What is the added value of the -T option in GNU cp and mv?
Your .
trick can only be used when you're copying a directory, not a file. The -T
option works with both directories and files. If you do:
cp srcfile destfile
and there's already a directory named destfile
it will copy to destfile/srcfile
, which may not be intended. So you use
cp -T srcfile destfile
and you correctly get the error:
cp: cannot overwrite directory `destfile' with non-directory
If you tried using the .
method, the copy would never work:
cp: cannot stat `srcfile/.`: Not a directory
The problem with cp
/mv
/ln
as they were originally designed is that they're two commands in one (copy to and copy into).
cp A B
is either copy A to B or copy A into B (copy A to B/A) depending on whether B
exists and is a directory or not (and more variations if B is a symlink to a directory).
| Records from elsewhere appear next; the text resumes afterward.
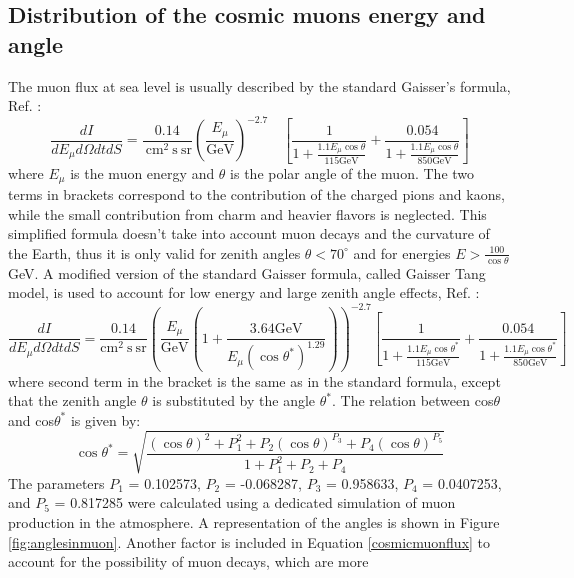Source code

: \subsection{Distribution of the cosmic muons energy and angle}\label{distcos}
The muon flux at sea level is usually described by the standard Gaisser's formula, Ref. \cite{guan2015parametrization}:
\begin{equation}
    \frac{d I}{d E_\mu d \Omega d t d S}=\frac{0.14}{\mathrm{~cm}^2 \mathrm{~s} \ \mathrm{sr}}\left(\frac{E_\mu}{\mathrm{GeV}}\right)^{-2.7} \quad\left[\frac{1}{1+\frac{1.1 E_\mu \cos \theta}{115 \mathrm{GeV}}}+\frac{0.054}{1+\frac{1.1 E_\mu \cos \theta}{850 \mathrm{GeV}}}\right]
    \end{equation}
where $E_\mu$ is the muon energy and $\theta$ is the polar angle of the muon. 
The two terms in brackets correspond to the contribution of the charged pions and kaons, while 
the small contribution from charm and heavier flavors is neglected. 
This simplified formula doesn't take into account muon decays and the curvature of the Earth, 
thus it is only valid for zenith angles $\theta < 70^\circ$ and for energies $E > \frac{100}{\cos \theta}$ GeV.
A modified version of the standard Gaisser formula, called Gaisser Tang model, is used to account for low energy and large zenith angle effects, Ref. \cite{guan2015parametrization}:
\begin{equation}\label{cosmicmuonflux}
    \frac{d I}{d E_\mu d \Omega d t d S}=\frac{0.14}{\mathrm{cm}^2 \mathrm{~s} \ \mathrm{sr} }\left( \frac{E_\mu}{\mathrm{GeV}} \left(1+\frac{3.64 \mathrm{GeV}}{E_\mu\left(\cos \theta^*\right)^{1.29}}\right)\right)^{-2.7}\left[\frac{1}{1+\frac{1.1 E_\mu \cos \theta^*}{115 \mathrm{GeV}}}+\frac{0.054}{1+\frac{1.1 E_\mu \cos \theta^*}{850 \mathrm{GeV}}}\right]
\end{equation}
where second term in the bracket is the same as in the standard formula, except that the zenith angle 
$\theta$ is substituted by the angle $\theta^*$. The relation between cos$\theta$
and cos$\theta^*$ is given by:
\begin{equation}
    \cos \theta^*=\sqrt{\frac{(\cos \theta)^2+P_1^2+P_2(\cos \theta)^{P_3}+P_4(\cos \theta)^{P_5}}{1+P_1^2+P_2+P_4}}
    \end{equation}
The parameters $P_1$ = 0.102573, $P_2$ = -0.068287, $P_3$ = 0.958633, $P_4$ = 0.0407253, and $P_5$ = 0.817285 were calculated using 
a dedicated simulation of muon production in the atmosphere. A representation of the angles is shown in Figure \ref{fig:anglesinmuon}.
Another factor is included in Equation \ref{cosmicmuonflux} to account for the possibility of muon decays, which are more 
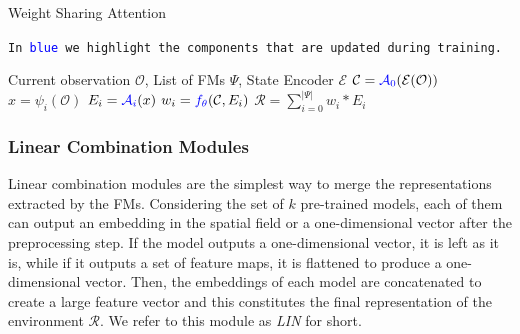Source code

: \begin{algorithm}[ht]
    \caption{Weight Sharing Attention}\label{alg:wsa}
    \texttt{In \textcolor{blue}{blue} we highlight the components that are updated during training.}\\
    \begin{algorithmic}[1]
        \Require Current observation $\mathcal{O}$, List of FMs $\Psi$, State Encoder $\mathcal{E}$
        \State $\mathcal{C} = \textcolor{blue}{\mathcal{A}_0}(\mathcal{E}(\mathcal{O}))$ 
            \State $x = \psi_i(\mathcal{O})$ 
            \State $E_i = \textcolor{blue}{\mathcal{A}_i}(x)$ 
            \State $w_i = \textcolor{blue}{f_\theta}(\mathcal{C}, E_i)$ 
        \EndFor
        \State $\mathcal{R} = \sum_{i=0}^{|\Psi|} w_i * E_i$ 
    \end{algorithmic}
\end{algorithm}





\subsubsection{Linear Combination Modules}\label{subsubsec:linear_combination}
Linear combination modules are the simplest way to merge the representations extracted by the FMs.
Considering the set of $k$ pre-trained models, each of them can output an embedding in the spatial field or a one-dimensional vector after the preprocessing step.
If the model outputs a one-dimensional vector, it is left as it is, while if it outputs a set of feature maps, it is flattened to produce a one-dimensional vector.
Then, the embeddings of each model are concatenated to create a large feature vector and this constitutes the final representation of the environment $\mathcal{R}$.
We refer to this module as \textit{LIN} for short.

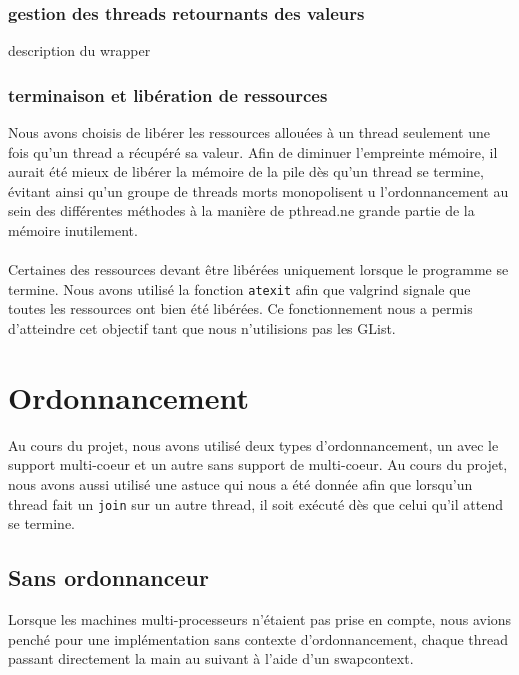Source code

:\documentclass{article}
\begin{document}
			\subsubsection{gestion des threads retournants des valeurs}
			description du wrapper
			
			\subsubsection{terminaison et libération de ressources}
            Nous avons choisis de libérer les ressources allouées à un thread
            seulement une fois qu'un thread a récupéré sa valeur. Afin de
            diminuer l'empreinte mémoire, il aurait été mieux de libérer
            la mémoire de la pile dès qu'un thread se termine, évitant ainsi
            qu'un groupe de threads morts monopolisent u
		l'ordonnancement au sein des différentes méthodes à la manière
        de pthread.ne grande partie de
            la mémoire inutilement.
            \paragraph{}
            Certaines des ressources devant être libérées uniquement lorsque
            le programme se termine. Nous avons utilisé la fonction
            \verb!atexit! afin que valgrind signale que toutes les
            ressources ont bien été libérées. Ce fonctionnement nous a permis
            d'atteindre cet objectif tant que nous n'utilisions pas les
            GList.
		

	\section{Ordonnancement}
    Au cours du projet, nous avons utilisé deux types d'ordonnancement, un
    avec le support multi-coeur et un autre sans support de multi-coeur. Au
    cours du projet, nous avons aussi utilisé une astuce qui nous a été
    donnée afin que lorsqu'un thread fait un \verb!join! sur un autre
    thread, il soit exécuté dès que celui qu'il attend se termine.

		\subsection{Sans ordonnanceur}
        Lorsque les machines multi-processeurs n'étaient pas prise en compte,
        nous avions penché pour une implémentation sans contexte
        d'ordonnancement, chaque thread passant directement la main au
        suivant à l'aide d'un swapcontext.
\end{document}
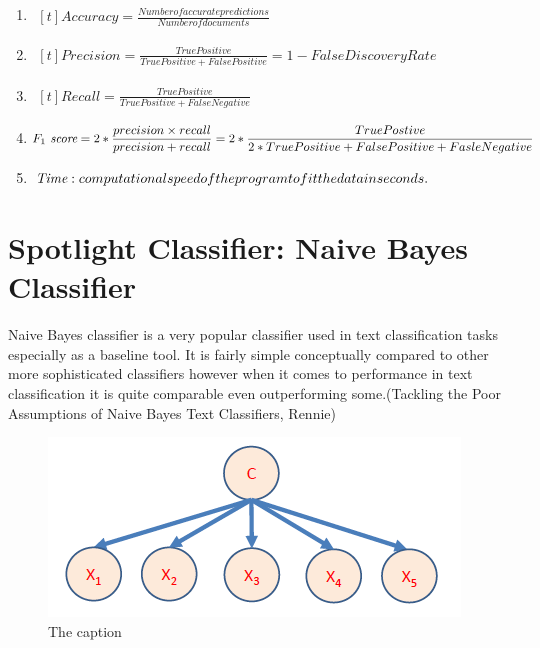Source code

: \documentclass{article} %
\begin{document}
\begin{enumerate}
\item $\begin{aligned}[t]
    {Accuracy} = \frac{Number of accurate predictions}{Number of documents}
\end{aligned}$
\item $\begin{aligned}[t]
    {Precision} = \frac {True Positive}{True Positive+False Positive} = 1 - False Discovery Rate
\end{aligned}$
\item $\begin{aligned}[t]
    {Recall} = \frac {TruePositive}{TruePositive+FalseNegative}
\end{aligned}$
\item $\begin{aligned}[t]
   \emph{$F_1$ score}=  2 *\frac {precision \times recall} {precision + recall} = 2 *\frac{TruePostive}{2*TruePositive+FalsePositive+FasleNegative}
\end{aligned}$
\item $\begin{aligned}[t]
   \emph{Time} : computational speed of the program to fit the data in seconds.
\end{aligned}$
\end{enumerate}

\section{Spotlight Classifier: Naive Bayes Classifier}
Naive Bayes classifier is a very popular classifier used in text classification tasks especially as a baseline tool. It is fairly simple conceptually compared to other more sophisticated classifiers however when it comes to  performance in text classification it is quite comparable even outperforming some.\cite{Rennie03}(Tackling the Poor Assumptions of Naive Bayes Text Classifiers, Rennie)



\begin{figure}[H]
  \centering
  \includegraphics[scale=0.5]{bernoulliNBexample1}
  \caption{The caption}   
  \label{fig:picture}
\end{figure}
\end{document}
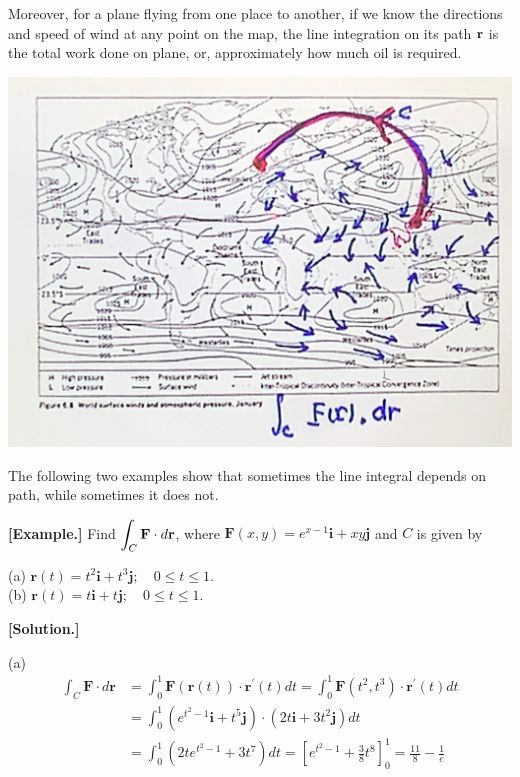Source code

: \documentclass[11pt, a4paper]{MATH2023}
\newcommand{\eg}{\textbf{[Example.] }}
\newcommand{\sol}{\textbf{[Solution.] }}
\newcommand{\rr}{{\bf r}}
\begin{document}
\begin{spacing}{1.3}
    Moreover, for a plane flying from one place to another, if we know the directions and speed of wind
    at any point on the map, the line integration on its path $\rr$ is the total work done on plane,
    or, approximately how much oil is required.
    \begin{center}
        \includegraphics[scale=0.14]{images/Ch15-plane-oil.JPG}
    \end{center}


    \newpage
    {\blue The following two examples show that sometimes the line integral depends on path,
    while sometimes it does not.}

    \eg Find $\displaystyle \int_{C} \mathbf{F} \cdot d \mathbf{r}$, where $\mathbf{F}(x, y)=e^{x-1} \mathbf{i}+x y \mathbf{j}$ 
    and $C$ is given by

    (a) $\mathbf{r}(t)=t^{2} \mathbf{i}+t^{3} \mathbf{j} ; \quad 0 \leqslant t \leqslant 1$.\\
    (b) $\mathbf{r}(t)=t \mathbf{i}+t \mathbf{j} ; \quad 0 \leqslant t \leqslant 1 .$

    \sol 

    (a)
    $$\begin{aligned}
    \int_{C} \mathbf{F} \cdot d \mathbf{r} &=\int_{0}^{1} \mathbf{F}(\mathbf{r}(t)) \cdot \mathbf{r}^{\prime}(t) d t=\int_{0}^{1} \mathbf{F}\left(t^{2}, t^{3}\right) \cdot \mathbf{r}^{\prime}(t) d t \\
    &=\int_{0}^{1}\left(e^{t^{2}-1} \mathbf{i}+t^{5} \mathbf{j}\right) \cdot\left(2 t \mathbf{i}+3 t^{2} \mathbf{j}\right) d t \\
    &=\int_{0}^{1}\left(2 t e^{t^{2}-1}+3 t^{7}\right) d t =\left[e^{t^{2}-1}+\frac{3}{8} t^{8}\right]_{0}^{1}=\frac{11}{8}-\frac{1}{e}
    \end{aligned}$$


\end{spacing}
\end{document}
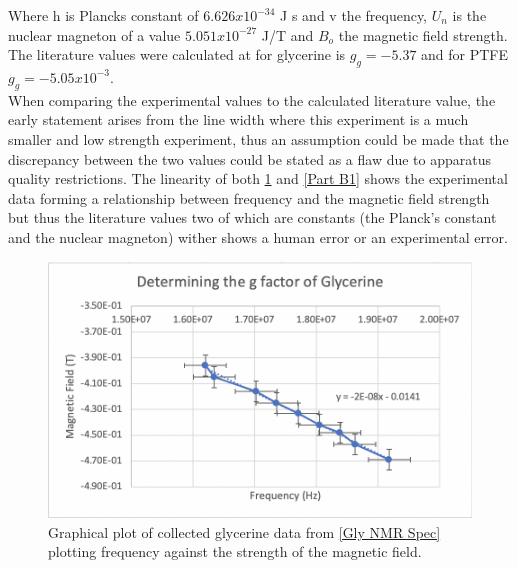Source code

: \documentclass[12pt]{article}
\begin{document}
Where h is Plancks constant of $6.626x10^{-34}$ J s and v the frequency, $U_n$ is the nuclear magneton of a value $5.051x10^{-27}$ J/T and $B_o$ the magnetic field strength. The literature values were calculated at for glycerine is $g_g=-5.37$ and for PTFE $g_g=-5.05x10^{-3}$. \\

When comparing the experimental values to the calculated literature value, the early statement arises from the line width where this experiment is a much smaller and low strength experiment, thus an assumption could be made that the discrepancy between the two values could be stated as a flaw due to apparatus quality restrictions. The linearity of both \cref{Part B2} and \cref{Part B1} shows the experimental data forming a relationship between frequency and the magnetic field strength but thus the literature values two of which are constants (the Planck's constant and the nuclear magneton) wither shows a human error or an experimental error. \\

\begin{figure}[H]
\centering
\includegraphics[scale=0.8]{Images/Report/Part B1/Screenshot 2020-12-02 at 20.43.19.png}
\caption{Graphical plot of collected glycerine data from \cref{Gly NMR Spec} plotting frequency against the strength of the magnetic field.}
\label{Part B2}
\end{figure}
\end{document}
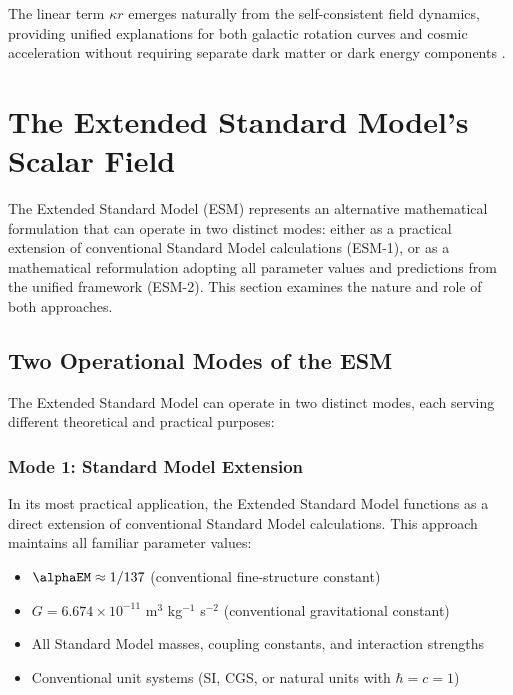 	The linear term $\kappa r$ emerges naturally from the self-consistent field dynamics, providing unified explanations for both galactic rotation curves and cosmic acceleration without requiring separate dark matter or dark energy components \cite{McGaugh2016}.
	
	\section{The Extended Standard Model's Scalar Field}
	\label{sec:esm_scalar_field}
	
	The Extended Standard Model (ESM) represents an alternative mathematical formulation that can operate in two distinct modes: either as a practical extension of conventional Standard Model calculations (ESM-1), or as a mathematical reformulation adopting all parameter values and predictions from the unified framework (ESM-2). This section examines the nature and role of both approaches.
	
	\subsection{Two Operational Modes of the ESM}
	\label{subsec:two_operational_modes}
	
	The Extended Standard Model can operate in two distinct modes, each serving different theoretical and practical purposes:
	
	\subsubsection{Mode 1: Standard Model Extension}
	\label{subsubsec:mode1_sm_extension}
	
	In its most practical application, the Extended Standard Model functions as a direct extension of conventional Standard Model calculations. This approach maintains all familiar parameter values:
	
	\begin{itemize}
		\item $\alphaEM \approx 1/137$ (conventional fine-structure constant) \cite{PDG2020}
		\item $G = 6.674 \times 10^{-11}$ m$^3$ kg$^{-1}$ s$^{-2}$ (conventional gravitational constant)
		\item All Standard Model masses, coupling constants, and interaction strengths
		\item Conventional unit systems (SI, CGS, or natural units with $\hbar = c = 1$)
	\end{itemize}
	
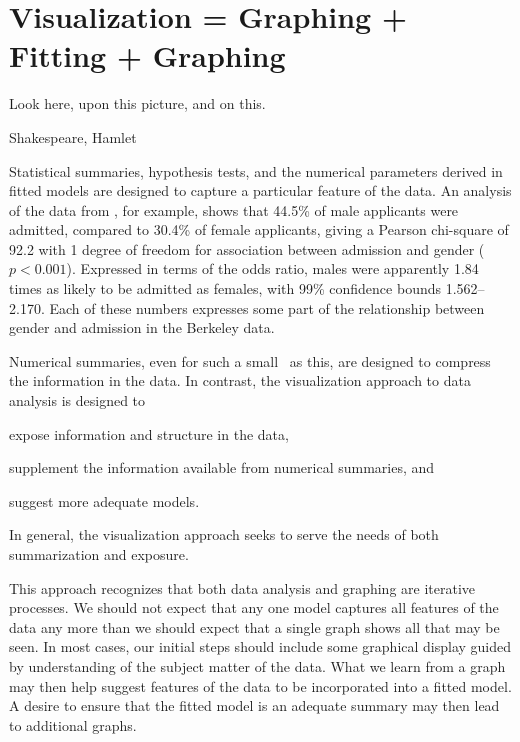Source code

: \section{Visualization = Graphing + Fitting + Graphing}\label{sec:intro-visualize}
\epigraph{Look here, upon this picture, and on this.}{Shakespeare, Hamlet}

Statistical summaries, hypothesis tests, and the numerical parameters
derived in fitted models are designed to capture a particular feature of the
data.  An analysis of the data from , for example,
shows that 44.5\% of male applicants were admitted, compared to
30.4\% of female applicants, giving a Pearson chi-square of 92.2
with 1 degree of freedom
for association between admission and gender ($p < 0.001$).
Expressed in terms of the odds ratio, males were apparently
1.84 times as likely
to be admitted as females, with 99\% confidence bounds
1.562--2.170.
Each of these numbers expresses some part of the relationship between
gender and admission in the Berkeley data.

Numerical summaries, even for such a small \Dset\ as this,
are designed to compress the information in the data.
In contrast, the visualization approach to data analysis is designed
to 
\begin{seriate}
\item expose information and structure in the data,
\item supplement the information available from numerical summaries, and 
\item suggest more adequate models.
\end{seriate}
In general, the visualization approach seeks to serve the needs of
both summarization and exposure.

This approach recognizes that both data analysis and graphing are
iterative processes.
We should not expect that any one model captures all features of the
data any more than we should expect that a single graph shows all that
may be seen.  In most cases, our initial steps should include some
graphical display guided by understanding of the subject matter
of the data.
What we learn from a graph may then help suggest features of the data
to be incorporated into a fitted model.
A desire to ensure that the fitted model is an adequate summary
may then lead to additional graphs.

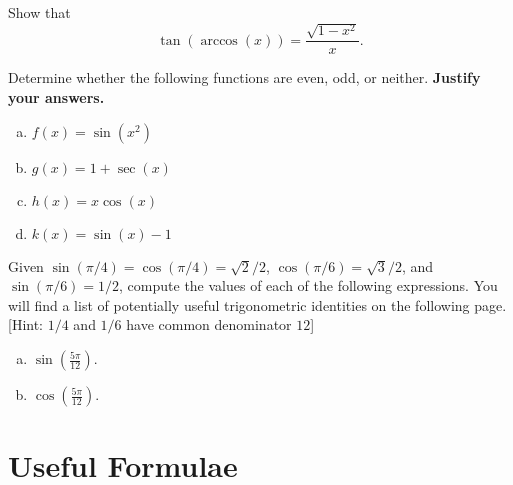 \documentclass[12pt]{amsart}
\begin{document}
\begin{thm}
  Show that
  $$\tan(\arccos(x)) = \frac{\sqrt{1 - x^2}}{x}.$$
\end{thm}

\newpage
\begin{thm}
  Determine whether the following functions are even, odd, or neither.
  {\bf Justify your answers.}
  \begin{enumerate}[(a)]
  \item
    $f(x) = \sin(x^2)$
    \vspace{2in}
  \item
    $g(x) = 1 + \sec(x)$
    \vspace{2in}
  \item
    $h(x) = x\cos(x)$
    \vspace{2in}
  \item
    $k(x) = \sin(x) - 1$
  \end{enumerate}
  
\end{thm}

\newpage

\begin{thm}
  Given $\sin(\pi/4) = \cos(\pi/4) = \sqrt{2}/2$, $\cos(\pi/6) = \sqrt{3}/2$, and $\sin(\pi/6) = 1/2$, compute the values of each of the following expressions.
  You will find a list of potentially useful trigonometric identities on the following page.
  [Hint: $1/4$ and $1/6$ have common denominator $12$]
  \begin{enumerate}[(a)]
  \item
    $\displaystyle{\sin\left(\frac{5\pi}{12}\right)}$.
    \vspace{3in}
  \item
    $\displaystyle{\cos\left(\frac{5\pi}{12}\right)}$.
    \vspace{3in}
  \end{enumerate}
\end{thm}

\newpage

\section{Useful Formulae}
\end{document}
That's bad because it's ambiguous. So the GNU implementations have added options to work around that.
cp -T A B
copies A to B regardless. If B
exists and is a directory, that will fail (unless you pass -r
). In any case, you will not end-up with a A
file inside B
when you intended A
to be copied to B.
And:
cp -t B A
is the copy into.
The -T
can provide a failure if a directory incorrectly exists for what should be a destination file:
$ mkdir mustbeafile
$ touch afile
$ cp -T afile mustbeafile
cp: cannot overwrite directory `mustbeafile' with non-directory
$ echo $?
1
$ cp afile mustbeafile
$
That is, instead of success-on-unexpected-copy-to-a-subdir, a warning and not-good exit status happens, which could then cause a script to abort, and human inspect why there's a directory where there shouldn't be one.